This is part of an email that I sent to some family members to help explain what we have been through on our infertility journey. For some reason I keep going back to read it and thought I would share it with all of you. I hope and pray for each of you to have strength and peace this holiday season.
Baking Christmas Cookies- An Analogy
Every year we make Christmas cookies. We go to the store, purchase all of our ingredients and plan ahead so that we have everything thing we need in advance. We spend our money on all of the ingredients. We anticipate the time that we will kick off the holiday season with laughter and yummy cookies. We look forward to making these cookies only once each year. We hope that each year the cookies turn out and that we don't have to throw out a batch due to mixing errors, oven issues, bad ingredients, etc. We are hopeful that they will turn out. We get frustrated when things don't go our way, ie., we don't have enough ingredients, our house gets messy, our hand gets sore from stirring, a task takes too long, we have to wait for the cookies in the oven to complete baking so that we can put more cookies in the oven, etc. There is so much to do in one day to complete all of the cookies, that it can be stressful at times, but well worth the time spent and the wait and work of putting it all together.

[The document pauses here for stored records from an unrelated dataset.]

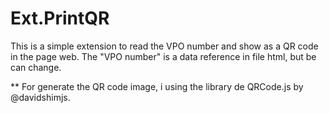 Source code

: # Ext.PrintQR 

This is a simple extension to read the VPO number and show as a QR code in the page web. The "VPO number" is a data reference in file html, but be can change. 

** For generate the QR code image, i using the library de QRCode.js by @davidshimjs.
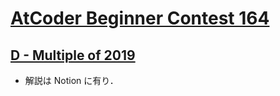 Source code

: # [AtCoder Beginner Contest 164](https://atcoder.jp/contests/abc164)

## [D - Multiple of 2019](https://atcoder.jp/contests/abc164/tasks/abc164_d)
- 解説は Notion に有り．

After thinking about it, this is a lot like infertility. We plan to have 2-3 kids and hope that things turn out okay. We build a home to accommodate children, ie., four bedrooms, a big mudroom, plenty of bathrooms for the teenage years, a playroom, etc. We make sure that our married life is secure and that we can provide a good home. We decide to have another child. We get all of the ingredients together each month. We anticipate that we will have no problems and that our home will be blessed once again and that we will be able to share good news soon to kick off this next step in our life. We hope that each month it will work and we will be able to enjoy our family as it expands. We take our medications, we go through treatments, ultrasounds and blood draws to find out that the "cookies" didn't work due to unknown reasons. We are frustrated that we will have to "go to the store" to start over. Month after month, we get our medications, filled with hope, go through procedures, and hope that our embryos will want to stay warm and cozy for nine months. We invest financially, mentally, emotionally and spiritually. We constantly evaluate and monitor each decision, measuring out and weighing each option carefully. There is so much to do, that it can be stressful at times, but well worth the time spent and the wait and work of putting it all together.

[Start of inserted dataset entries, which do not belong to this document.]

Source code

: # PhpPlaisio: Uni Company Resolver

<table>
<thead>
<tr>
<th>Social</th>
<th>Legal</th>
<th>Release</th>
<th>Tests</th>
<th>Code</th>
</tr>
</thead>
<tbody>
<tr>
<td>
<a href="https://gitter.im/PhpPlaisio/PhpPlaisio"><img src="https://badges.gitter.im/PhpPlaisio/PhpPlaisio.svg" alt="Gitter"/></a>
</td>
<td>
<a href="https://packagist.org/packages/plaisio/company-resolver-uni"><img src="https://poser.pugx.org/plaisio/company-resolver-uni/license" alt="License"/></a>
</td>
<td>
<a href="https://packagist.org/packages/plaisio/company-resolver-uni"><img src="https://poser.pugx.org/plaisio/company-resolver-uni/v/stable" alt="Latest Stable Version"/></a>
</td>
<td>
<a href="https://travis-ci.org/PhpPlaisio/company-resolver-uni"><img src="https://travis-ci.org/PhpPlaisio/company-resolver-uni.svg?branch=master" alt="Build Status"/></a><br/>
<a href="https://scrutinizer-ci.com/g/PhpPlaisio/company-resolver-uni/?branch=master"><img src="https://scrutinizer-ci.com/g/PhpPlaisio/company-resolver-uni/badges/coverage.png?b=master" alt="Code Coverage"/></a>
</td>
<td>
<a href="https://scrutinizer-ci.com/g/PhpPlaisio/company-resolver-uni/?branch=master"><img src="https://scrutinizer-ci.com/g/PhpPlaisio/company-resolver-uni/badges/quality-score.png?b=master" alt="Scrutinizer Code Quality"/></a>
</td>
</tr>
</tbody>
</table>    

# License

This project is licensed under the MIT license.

Eventually we will be beyond the struggle of infertility- whether we have another child or not. However, it will never completely go away because it has changed our lives. We won't be able to return to the people we were before going through infertility, but we will also no longer be controlled by it either. We, at some point, will leave the struggle behind us, but we will always remember what we went through and know that good things came from this situation as well. We will have improved our skills for empathy, patience, resilience, forgiveness, decision-making and self-assessment. We feel grateful to others that have tried to ease our journey through this struggle by giving us their understanding, compassion, empathy and support.